Peace Officer (dir. Brad Barber, Scott Christopherson, 2015)

Editor’s Notes: The following capsule reviews are part of our coverage of the 2015 South by Southwest Film Festival. For more information visit sxsw.com and follow SXSW on Twitter at @sxsw.


Peace Officer (2015)

Dir. Brad Barber, Scott Christopherson

Arriving at a time when police violence is very much in the social conversation, Peace Officer is most certainly a film that very adeptly examines its subject matters. The film chronicles the story of Dub Lawrence, a retired sheriff who established his state’s first SWAT team and would see his son killed by that same establishment some years later. Ultimately, the film presents so many facts and research that it bogs down the film. The film has many moving moments, but it isn’t assembled as deftly as it should have been to achieve maximum effect.


Mania Days (2015)

Dir. Paul Dalio

Featuring two outstanding and career-best performances by Katie Holmes and Luke Kirby, Paul Dalio’s Mania Days is a riveting, honest look at two people who share the same mental illness. What makes Mania Days so wonderful is that it doesn’t reduce its subjects to cliches nor does pander to the audience.

Mania Days (dir. Paul Dalio, 2015)

Mania Days (dir. Paul Dalio, 2015)

Instead, it presents two very real people who struggle to make it through each day whose story will linger long after the credits have ended.
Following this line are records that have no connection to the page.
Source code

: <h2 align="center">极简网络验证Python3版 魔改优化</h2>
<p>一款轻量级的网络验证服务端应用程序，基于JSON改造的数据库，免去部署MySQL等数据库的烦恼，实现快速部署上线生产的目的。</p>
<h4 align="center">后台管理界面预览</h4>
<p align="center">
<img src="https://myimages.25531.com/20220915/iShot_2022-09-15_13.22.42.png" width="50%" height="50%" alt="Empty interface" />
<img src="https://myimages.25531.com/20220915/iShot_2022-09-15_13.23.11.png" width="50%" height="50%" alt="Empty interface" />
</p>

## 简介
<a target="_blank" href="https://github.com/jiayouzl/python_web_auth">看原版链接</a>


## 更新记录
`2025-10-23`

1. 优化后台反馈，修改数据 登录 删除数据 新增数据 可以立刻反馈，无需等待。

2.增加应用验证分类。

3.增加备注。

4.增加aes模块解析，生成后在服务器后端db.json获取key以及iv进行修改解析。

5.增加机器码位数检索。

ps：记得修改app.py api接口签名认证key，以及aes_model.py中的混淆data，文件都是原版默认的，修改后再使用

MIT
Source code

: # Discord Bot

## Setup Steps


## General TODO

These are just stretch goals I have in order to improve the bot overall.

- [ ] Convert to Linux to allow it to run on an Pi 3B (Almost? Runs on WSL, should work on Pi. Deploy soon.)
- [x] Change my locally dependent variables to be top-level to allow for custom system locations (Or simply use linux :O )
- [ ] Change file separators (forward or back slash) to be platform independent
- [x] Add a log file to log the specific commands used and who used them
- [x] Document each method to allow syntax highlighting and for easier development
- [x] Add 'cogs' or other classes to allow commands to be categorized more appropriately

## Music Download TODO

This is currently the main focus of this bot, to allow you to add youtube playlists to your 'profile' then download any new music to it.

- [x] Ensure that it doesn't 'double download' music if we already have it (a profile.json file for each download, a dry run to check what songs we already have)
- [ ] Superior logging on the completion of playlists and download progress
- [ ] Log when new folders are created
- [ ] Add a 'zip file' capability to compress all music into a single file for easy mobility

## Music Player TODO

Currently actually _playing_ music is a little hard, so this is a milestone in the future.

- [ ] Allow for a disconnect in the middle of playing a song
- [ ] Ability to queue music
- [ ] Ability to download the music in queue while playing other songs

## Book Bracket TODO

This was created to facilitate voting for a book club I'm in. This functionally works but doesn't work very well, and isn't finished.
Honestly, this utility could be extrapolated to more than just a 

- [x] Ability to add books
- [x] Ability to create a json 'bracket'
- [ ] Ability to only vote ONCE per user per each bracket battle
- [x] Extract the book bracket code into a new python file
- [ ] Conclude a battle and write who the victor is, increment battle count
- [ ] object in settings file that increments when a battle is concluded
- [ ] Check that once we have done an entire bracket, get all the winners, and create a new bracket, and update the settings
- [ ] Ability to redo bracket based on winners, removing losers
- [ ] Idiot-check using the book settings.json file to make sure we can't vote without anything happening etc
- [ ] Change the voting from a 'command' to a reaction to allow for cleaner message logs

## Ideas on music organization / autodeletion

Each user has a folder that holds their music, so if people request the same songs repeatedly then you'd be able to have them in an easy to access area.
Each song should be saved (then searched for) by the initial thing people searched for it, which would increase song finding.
Holmes delivers her best work to date and should be considered in the year-end awards season, and Kirby delivers equally riveting work. Paul Dalio’s film is riveting, emotionally searing and ultimately unforgettable. This movie demands to be seen by a wider audience.


Wild Horses (2015)

Dir. Robert Duvall

The new movie made by Robert Duvall feels amateurish. Now there’s a sentence I never thought I’d write. I spent all 100 minutes of Wild Horses, written and directed by Duvall, wondering how in the world this unintentionally comedic and dramatically dormant film came from the same Hollywood legend behind the Apostle. Everything in this movie feels like it was shot by someone who’s never made a movie in his life, feeling more like a hastily assembled project for a community college film school course than a professional cast and crew. When its story isn’t dormant, it’s confoundingly shallow. Nothing in this movie feels believable, though it could easily pass either as a “so bad it’s good” movie or a masterclass in everything to do wrong in telling a story on celluloid. Duvall made a huge mistake by giving a major role to his wife, who succeeds with flying colors in depicting a woman still struggling with her native language. By the time the film ends, its harder to tell which is more cringe-worthy: the fact that this movie set feminism back to the dark ages or its incredibly basic, borderline homophobic depiction of a homosexual character.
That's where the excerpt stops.